Choose a feature to display the histogram:
1. sepal length (cm)
2. sepal width (cm)
3. petal length (cm)
4. petal width (cm)
x. Return to menu


Getting the menu options itself was very similar to the function used to get the summaries, except this time we're only trying to get the feature names and not any other values assosciated with them.  
  
Assigning the feature names to the user's choice was a little tricky. The way the menu is layed out, the user enters a number starting from 1, but with "indexing" in python, the count starts from 0 instead. So had to get the feature_name again after a choice was given by taking the user's choice and taking away 1 from it.  

Using len, we can get the total length of the list to determine what choices the user can choose without an error.

In [None]:
print(features_names)
choice = str(1)

if choice.isdigit():
    choice = int(choice)
    if 1 <= choice <= len(features_names): #assigning a number to each feature
        feature_name = features_names[choice - 1]

        print(feature_name)
    else:
        print("Error: Please select a valid option.")
else:
    print("Error: Please select a valid option.")

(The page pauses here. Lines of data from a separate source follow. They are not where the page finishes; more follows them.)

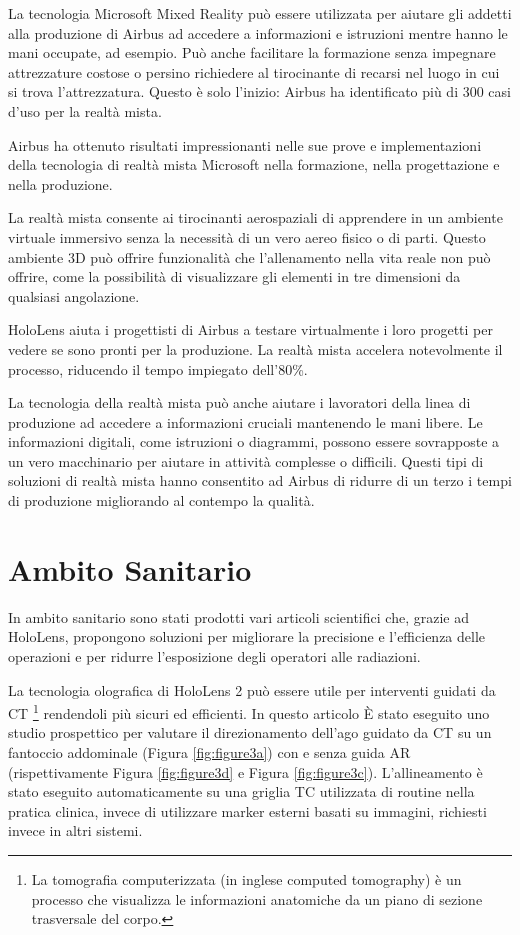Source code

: La tecnologia Microsoft Mixed Reality può essere utilizzata per aiutare gli addetti alla produzione di Airbus ad accedere a informazioni e istruzioni mentre hanno le mani occupate, ad esempio. Può anche facilitare la formazione senza impegnare attrezzature costose o persino richiedere al tirocinante di recarsi nel luogo in cui si trova l'attrezzatura. Questo è solo l'inizio: Airbus ha identificato più di 300 casi d'uso per la realtà mista.

Airbus ha ottenuto risultati impressionanti nelle sue prove e implementazioni della tecnologia di realtà mista Microsoft nella formazione, nella progettazione e nella produzione.

La realtà mista consente ai tirocinanti aerospaziali di apprendere in un ambiente virtuale immersivo senza la necessità di un vero aereo fisico o di parti. Questo ambiente 3D può offrire funzionalità che l'allenamento nella vita reale non può offrire, come la possibilità di visualizzare gli elementi in tre dimensioni da qualsiasi angolazione.

HoloLens aiuta i progettisti di Airbus a testare virtualmente i loro progetti per vedere se sono pronti per la produzione. La realtà mista accelera notevolmente il processo, riducendo il tempo impiegato dell'80\%.

La tecnologia della realtà mista può anche aiutare i lavoratori della linea di produzione ad accedere a informazioni cruciali mantenendo le mani libere. Le informazioni digitali, come istruzioni o diagrammi, possono essere sovrapposte a un vero macchinario per aiutare in attività complesse o difficili. Questi tipi di soluzioni di realtà mista hanno consentito ad Airbus di ridurre di un terzo i tempi di produzione migliorando al contempo la qualità.

\section{Ambito Sanitario}\label{sec:Sezione3.2}
In ambito sanitario sono stati prodotti vari articoli scientifici che, grazie ad HoloLens, propongono soluzioni per migliorare la precisione e l'efficienza delle operazioni e per ridurre l'esposizione degli operatori alle radiazioni.

La tecnologia olografica di HoloLens 2 può essere utile per interventi guidati da CT \footnote{La tomografia computerizzata (in inglese computed tomography) è un processo che visualizza le informazioni anatomiche da un piano di sezione trasversale del corpo.} rendendoli più sicuri ed efficienti.
In questo articolo \cite{Augmented-Reality-Assisted-CT-Guided-Interventions} È stato eseguito uno studio prospettico per valutare il direzionamento dell'ago guidato da CT su un fantoccio addominale (Figura \ref{fig:figure3a}) con e senza guida AR (rispettivamente Figura \ref{fig:figure3d} e Figura \ref{fig:figure3c}). 
L'allineamento è stato eseguito automaticamente su una griglia TC utilizzata di routine nella pratica clinica, invece di utilizzare marker esterni basati su immagini, richiesti invece in altri sistemi.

['sepal length (cm)', 'sepal width (cm)', 'petal length (cm)', 'petal width (cm)']
sepal length (cm)


Here we can see that the sepal length is the "first" feature, (user choice of 1), and due to the feature_name = features_names[choice -1], the index value is set to 0, which gives us the sepal length. Essentially sepal length is assigned a value of 0, so we have to take the user's choice and -1 etc.